La bibliothèque du Congrès américain a annoncé avoir acquis le récit d’un esclave africain rédigé en arabe, indique le Washington Post. Il appartenait à un collectionneur afro-américain réputé, Derrick Beard, décédé en juillet 2018 à Las Vegas à l’âge de 59 ans. De confession musulmane, il possédait le manuscrit depuis vingt ans et sillonnait les Etats-Unis pour le faire découvrir.

Il avait entre ses mains les mots d’Omar ibn Saïd, érudit musulman qui fut enlevé en Afrique de l’Ouest en 1807. En 1831, alors que peu d’esclaves aux Etats-Unis savaient lire et écrire, lui rédigea ce qui est aujourd’hui considéré comme le seul récit d’esclaves de ce type qui demeure, de surcroît écrit en arabe. «A notre connaissance, il s’agit du seul manuscrit d’un esclave en arabe qui existe encore et qui ait été écrit aux Etats-Unis par un esclave», selon Mary-Jane Deeb, cheffe de la division Afrique et Moyen-Orient de la bibliothèque du Congrès. Son récit est bref, fragmenté et subversif : il s’ouvre par la sourate 67 du Coran, qui énonce que Dieu domine toutes choses. «Il a choisi celle-ci parmi toutes celles du Coran», précise-t-elle. «Dans l’Islam, tout appartient à Dieu. Personne n’est vraiment propriétaire, le choix de ce verset est donc extrêmement important. C’est une critique fondamentale du droit de posséder un autre être humain», souligne Mary-Jane Deeb.

«Omar ibn Saïd n’a pas seulement cité la sourate Al Mulk pour dénoncer l’esclavage, mais aussi pour jouer un rôle symbolique dans cette résistance. Dans cette sourate figure un verset qui décrit la souffrance et la torture en enfer de ceux qui n’acceptent pas le message du prophète Muhammad», lit-on dans «A Muslim American Slave : The Life of Omar ibn Saïd».

Une page de l’autobiographie d’Omar ibn Saïd, écrite en arabe en 1831, dans laquelle il décrit son enlèvement et son transfert en Caroline du Sud. / Ph. Bibliothèque du Congrès américainUne page de l’autobiographie d’Omar ibn Saïd, écrite en arabe en 1831, dans laquelle il décrit son enlèvement et son transfert en Caroline du Sud. / Ph. Bibliothèque du Congrès américain

«Ma religion était celle d’Allah»

«Je m’appelle Omar ibn Saïd. Je suis né à Fut Tur [une région qui correspond aujourd’hui au Sénégal, située entre le fleuve Sénégal et le fleuve Gambie, ndlr]. J’ai soif de connaissance depuis 25 ans et je la recherche encore aujourd’hui. Un jour, une grande armée est arrivée dans notre pays. Elle y a tué de nombreuses personnes. Elle m’a pris et m’a vendu à un homme chrétien qui m’a emmené sur un grand navire», raconte l’homme.

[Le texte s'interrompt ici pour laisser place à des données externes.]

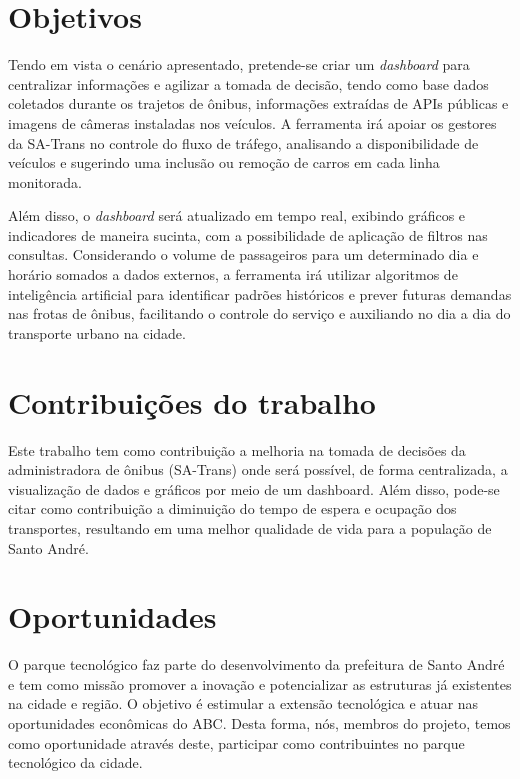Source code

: \section{Objetivos}
\indent
\par Tendo em vista o cenário apresentado, pretende-se criar um \textit{dashboard} para centralizar informações e agilizar a tomada de decisão, tendo como base dados coletados durante os trajetos de ônibus, informações extraídas de APIs públicas e imagens de câmeras instaladas nos veículos. A ferramenta irá apoiar os gestores da SA-Trans no controle do fluxo de tráfego, analisando a disponibilidade de veículos e sugerindo uma inclusão ou remoção de carros em cada linha monitorada.
\par Além disso, o \textit{dashboard} será atualizado em tempo real, exibindo gráficos e indicadores de maneira sucinta, com a possibilidade de aplicação de filtros nas consultas. Considerando o volume de passageiros para um determinado dia e horário somados a dados externos, a ferramenta irá utilizar algoritmos de inteligência artificial para identificar padrões históricos e prever futuras demandas nas frotas de ônibus, facilitando o controle do serviço e auxiliando no dia a dia do transporte urbano na cidade.


\section{Contribuições do trabalho}
\indent
\par Este trabalho tem como contribuição a melhoria na tomada de decisões da administradora de ônibus (SA-Trans) onde será possível, de forma centralizada, a visualização de dados e gráficos por meio de um dashboard. Além disso, pode-se citar como contribuição a diminuição do tempo de espera e ocupação dos transportes, resultando em uma melhor qualidade de vida para a população de Santo André.

\section{Oportunidades}
\indent
\par O parque tecnológico faz parte do desenvolvimento da prefeitura de Santo André e tem como missão promover a inovação e potencializar as estruturas já existentes na cidade e região. O objetivo é estimular a extensão tecnológica e atuar nas oportunidades econômicas do ABC.
Desta forma, nós, membros do projeto, temos como oportunidade através deste, participar como contribuintes no parque tecnológico da cidade.

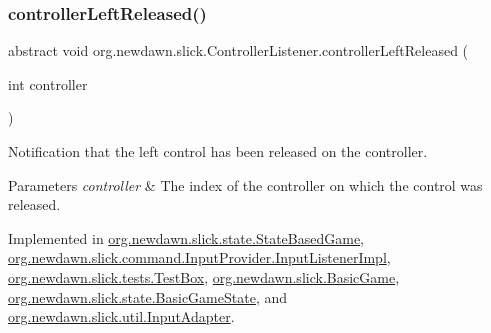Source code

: \mbox{\label{interfaceorg_1_1newdawn_1_1slick_1_1_controller_listener_ad2f898f0efe21771a0d9568c454dea0d}} 
\subsubsection{\texorpdfstring{controller\+Left\+Released()}{controllerLeftReleased()}}
{\footnotesize\ttfamily abstract void org.\+newdawn.\+slick.\+Controller\+Listener.\+controller\+Left\+Released (\begin{DoxyParamCaption}\item[{int}]{controller }\end{DoxyParamCaption})\hspace{0.3cm}{\ttfamily [abstract]}}

Notification that the left control has been released on the controller.


\begin{DoxyParams}{Parameters}
{\em controller} & The index of the controller on which the control was released. \\
\hline
\end{DoxyParams}


Implemented in \mbox{\hyperlink{classorg_1_1newdawn_1_1slick_1_1state_1_1_state_based_game_ae3b66d6b132b6622fa13c125f806e30b}{org.\+newdawn.\+slick.\+state.\+State\+Based\+Game}}, \mbox{\hyperlink{classorg_1_1newdawn_1_1slick_1_1command_1_1_input_provider_1_1_input_listener_impl_ae67daea3a1e5b57c6189099410b17521}{org.\+newdawn.\+slick.\+command.\+Input\+Provider.\+Input\+Listener\+Impl}}, \mbox{\hyperlink{classorg_1_1newdawn_1_1slick_1_1tests_1_1_test_box_a52d79ff8a6f778651fff642b6d91b2de}{org.\+newdawn.\+slick.\+tests.\+Test\+Box}}, \mbox{\hyperlink{classorg_1_1newdawn_1_1slick_1_1_basic_game_a0fd5869789b811258bc2d8d562c36243}{org.\+newdawn.\+slick.\+Basic\+Game}}, \mbox{\hyperlink{classorg_1_1newdawn_1_1slick_1_1state_1_1_basic_game_state_a71bbea4a21962a1a403e51f0ccd9a87c}{org.\+newdawn.\+slick.\+state.\+Basic\+Game\+State}}, and \mbox{\hyperlink{classorg_1_1newdawn_1_1slick_1_1util_1_1_input_adapter_af1419aca62539a39f52be90f64e778e3}{org.\+newdawn.\+slick.\+util.\+Input\+Adapter}}.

Ces faits se sont déroulés vers 1807. Ibn Saïd avait alors 37 ans et après vingt-cinq ans à la recherche du savoir. «Il a certainement dû apprendre la philosophie, la théologie et l’astronomie», d’après Mary-Jane Deeb. «C’est ce que vous attendez de ceux qui vont au-delà de la lecture, de l’écriture et de l’apprentissage du Coran par cœur.»

L’érudit raconte encore son quotidien avant son arrivée sur le continent américain : «Avant ma venue au pays des Chrétiens, ma religion était celle de Mohamed, le prophète d’Allah. Qu’Allah le bénisse et lui accorde la paix. J’allais à la mosquée avant l’aube, je lavais ma figure, ma tête, mes mains, mes pieds. J’effectuais les prières de la mi-journée, de la fin de l’après-midi, du coucher du soleil et de la nuit. Je donnais l’aumône chaque année en or, argent, en récoltes et bétail : moutons, chèvres, riz, blé et orge … Je m’engageais chaque année au djihad contre les infidèles. J’allais à La Mecque et à Médine comme l’ont fait ceux qui en avaient les moyens.»

Ecrit sur du papier à l’encre de fer et avec une couverture de papier marron, le manuscrit met en garde contre les punitions ardentes de Dieu, tout en reconnaissant le «bon» traitement de l’auteur par ses propriétaires. «C’est très important pour de nombreuses raisons», estime Mary-Jane Deeb. «C’est une autobiographie écrite par un esclave alors qu’il était encore esclave. Il n’est pas un homme libéré. Il meurt esclave.» Omar ibn Saïd mourut en effet en 1864, un an avant la fin de la guerre de Sécession et l’abolition de l’esclavage en 1865.